Market Crash 101

eToro Wes
Green Star
Published in
2 min readOct 30, 2017
This is how it happens.

I get this question quite often, and it’s an interesting one so I wanted to detail my thoughts.

When the crash happens you won’t see it coming, and it could start in any part of the market. Property, stocks, bonds, commodities — anywhere. In terms of definition a crash needs to be a significant downturn i.e.

  • -10% = correction
  • -20% = bear market
  • -35 to -60% = crash

A crash can last for a long time, the last crash took roughly 18 months to run its course! They usually happen every decade, and guess what, we’re due another one.

Common Signals

Let me repeat, you won’t see it coming. But when people get nervous money will flow into Gold (and other commodities), USD and potentially cryptos. It’s not a bad idea to add some of these to your portfolio but you could be holding for a long time.

Hedge

So how can you hedge something that you can’t see coming? Diversify your portfolio across instrument types, industries, geographies, time (dollar-cost averaging), and grow your ability to be patient. Certain stocks are also considered safer in crashes, although this depends on the type of crash and if you don’t know when a crash is coming you probably don’t know what type of crash is coming.

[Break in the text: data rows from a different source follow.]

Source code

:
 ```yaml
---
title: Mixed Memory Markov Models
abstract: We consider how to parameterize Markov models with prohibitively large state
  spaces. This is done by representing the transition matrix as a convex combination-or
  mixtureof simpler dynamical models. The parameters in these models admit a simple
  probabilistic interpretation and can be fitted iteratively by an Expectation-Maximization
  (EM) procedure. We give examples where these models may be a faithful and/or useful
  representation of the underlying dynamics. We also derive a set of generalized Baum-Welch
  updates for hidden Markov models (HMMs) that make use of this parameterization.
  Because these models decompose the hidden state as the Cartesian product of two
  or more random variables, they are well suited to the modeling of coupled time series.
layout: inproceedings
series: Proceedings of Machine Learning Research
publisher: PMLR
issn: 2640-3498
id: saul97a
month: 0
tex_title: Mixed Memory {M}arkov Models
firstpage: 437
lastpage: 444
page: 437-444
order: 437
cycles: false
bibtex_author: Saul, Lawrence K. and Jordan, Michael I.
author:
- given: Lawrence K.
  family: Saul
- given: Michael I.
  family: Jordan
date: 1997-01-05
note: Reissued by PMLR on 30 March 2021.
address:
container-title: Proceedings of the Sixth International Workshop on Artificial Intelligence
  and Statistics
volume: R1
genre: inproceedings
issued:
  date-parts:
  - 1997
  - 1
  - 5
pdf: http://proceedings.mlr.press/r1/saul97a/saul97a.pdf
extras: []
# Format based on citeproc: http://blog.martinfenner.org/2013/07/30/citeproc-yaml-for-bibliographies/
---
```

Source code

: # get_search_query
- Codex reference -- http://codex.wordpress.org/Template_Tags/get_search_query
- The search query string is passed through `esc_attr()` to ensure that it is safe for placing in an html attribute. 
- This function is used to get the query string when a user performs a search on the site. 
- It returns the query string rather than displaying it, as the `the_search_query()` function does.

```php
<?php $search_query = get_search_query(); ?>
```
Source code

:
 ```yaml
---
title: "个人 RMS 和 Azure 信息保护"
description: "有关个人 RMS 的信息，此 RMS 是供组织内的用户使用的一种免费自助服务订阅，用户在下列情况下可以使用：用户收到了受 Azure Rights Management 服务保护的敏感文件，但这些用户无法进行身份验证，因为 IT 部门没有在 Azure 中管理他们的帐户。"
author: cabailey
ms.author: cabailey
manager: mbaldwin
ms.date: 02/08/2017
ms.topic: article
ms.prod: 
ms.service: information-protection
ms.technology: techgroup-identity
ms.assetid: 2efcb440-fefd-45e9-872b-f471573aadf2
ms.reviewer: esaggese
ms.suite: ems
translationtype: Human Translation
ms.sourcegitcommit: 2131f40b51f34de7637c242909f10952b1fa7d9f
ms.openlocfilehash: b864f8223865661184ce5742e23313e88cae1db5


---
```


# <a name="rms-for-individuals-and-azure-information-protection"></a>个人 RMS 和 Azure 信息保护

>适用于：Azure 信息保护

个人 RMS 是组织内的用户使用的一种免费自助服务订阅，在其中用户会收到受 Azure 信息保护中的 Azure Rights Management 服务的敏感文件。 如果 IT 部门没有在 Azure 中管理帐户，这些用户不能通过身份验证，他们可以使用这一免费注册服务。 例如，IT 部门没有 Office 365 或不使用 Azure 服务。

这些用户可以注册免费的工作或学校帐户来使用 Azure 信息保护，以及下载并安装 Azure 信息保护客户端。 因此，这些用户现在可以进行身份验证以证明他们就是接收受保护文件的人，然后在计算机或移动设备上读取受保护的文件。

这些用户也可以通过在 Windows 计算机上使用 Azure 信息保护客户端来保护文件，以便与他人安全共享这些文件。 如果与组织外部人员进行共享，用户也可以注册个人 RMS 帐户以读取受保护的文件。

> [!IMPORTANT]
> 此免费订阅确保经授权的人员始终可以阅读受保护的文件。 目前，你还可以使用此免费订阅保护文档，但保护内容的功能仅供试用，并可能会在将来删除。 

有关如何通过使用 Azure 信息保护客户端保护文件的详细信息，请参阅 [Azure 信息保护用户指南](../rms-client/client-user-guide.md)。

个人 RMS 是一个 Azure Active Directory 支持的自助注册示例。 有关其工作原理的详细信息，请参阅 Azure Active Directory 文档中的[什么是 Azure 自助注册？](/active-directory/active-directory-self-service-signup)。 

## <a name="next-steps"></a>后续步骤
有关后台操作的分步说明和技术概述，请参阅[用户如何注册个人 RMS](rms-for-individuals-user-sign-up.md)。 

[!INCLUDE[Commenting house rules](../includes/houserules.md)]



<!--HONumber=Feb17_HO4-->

A high-risk hedge approach, if you’ve got the money and belly for it, is to short the market once it becomes obvious that the market is crashing. The issue with this approach is that you’re betting that the market could continue down — there is always the chance that it suddenly swings! Tread cautiously here.

Take Action, or Not!

Crashes are characterised by panic selling across a huge number of investors, everyone suddenly wants out. But did you know that if you’d invested $10,000 in the S&P500 in 1970, and done nothing but hold you’d have $919,664.22 in 2014.